1985 LPGA Championship

Tournament information
- Dates: May 30 – June 2, 1985
- Location: Mason, Ohio
- Course(s): Jack Nicklaus Golf Center Grizzly Course
- Tour: LPGA Tour
- Format: Stroke play - 72 holes

Statistics
- Par: 72
- Length: 6,240 yards (5,706 m)
- Cut: 149 (+5)
- Prize fund: $250,000
- Winner's share: $37,500

Champion
- Nancy Lopez
- 273 (−15)

= 1985 LPGA Championship =

The 1985 LPGA Championship was held May 30 to June 2 at Jack Nicklaus Golf Center at Kings Island in Mason, Ohio, a suburb northeast of Cincinnati. Played on the Grizzly Course, this was the 31st edition of the LPGA Championship.
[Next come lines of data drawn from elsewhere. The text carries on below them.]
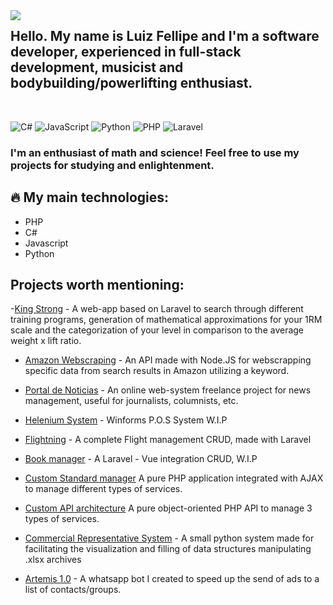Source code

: <img align="left" src="https://user-images.githubusercontent.com/110192027/191017416-15907fc3-0310-4143-9138-1f724cca308e.png">

## Hello. My name is Luiz Fellipe and I'm a software developer, experienced in full-stack development, musicist and bodybuilding/powerlifting enthusiast.
<br>

![C#](https://img.shields.io/badge/c%23-%23239120.svg?style=for-the-badge&logo=c-sharp&logoColor=white)
![JavaScript](https://img.shields.io/badge/javascript-%23323330.svg?style=for-the-badge&logo=javascript&logoColor=%23F7DF1E)
![Python](https://img.shields.io/badge/python-3670A0?style=for-the-badge&logo=python&logoColor=ffdd54)
![PHP](https://img.shields.io/badge/php-%23777BB4.svg?style=for-the-badge&logo=php&logoColor=white)
![Laravel](https://img.shields.io/static/v1?label=&message=Laravel&color=%23f54542)

### I'm an enthusiast of math and science! Feel free to use my projects for studying and enlightenment.

## 🔥 My main technologies:
- PHP
- C#
- Javascript
- Python

## Projects worth mentioning:
-[King Strong](https://github.com/luizfellips/king-strong) - A web-app based on Laravel to search through different training programs, generation of mathematical approximations for your 1RM scale and the categorization of your level in comparison to the average weight x lift ratio.

- [Amazon Webscraping](https://github.com/luizfellips/node-api-scrape) - An API made with Node.JS for webscrapping specific data from search results in Amazon utilizing a keyword.

- [Portal de Noticias](https://github.com/luizfellips/portal-de-noticias) - An online web-system freelance project for news management, useful for journalists, columnists, etc.

- [Helenium System](https://github.com/luizfellips/P.D.V-SistemaHelenium) - Winforms P.O.S System W.I.P
  
- [Flightning](https://github.com/luizfellips/flightning) - A complete Flight management CRUD, made with Laravel
  
- [Book manager](https://github.com/luizfellips/book-manager) - A Laravel - Vue integration CRUD, W.I.P

- [Custom Standard manager](https://github.com/luizfellips/Standard-Manager-PHP) A pure PHP application integrated with AJAX to manage different types of services.

- [Custom API architecture](https://github.com/luizfellips/custom-api) A pure object-oriented PHP API to manage 3 types of services.
  
  
- [Commercial Representative System](https://github.com/luizfellips/Commercial-Representation-System) - A small python system made for facilitating the visualization and filling of data structures manipulating .xlsx archives
  
- [Artemis 1.0](https://github.com/luizfellips/Artemis1.0) - A whatsapp bot I created to speed up the send of ads to a list of contacts/groups.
Nancy Lopez won the second of her three major titles, all at the LPGA Championship. She led wire-to-wire and finished with a final round 65 (−7) for 273 (−15), eight strokes ahead of runner-up Alice Miller. It was her second consecutive victory of the 1985 season.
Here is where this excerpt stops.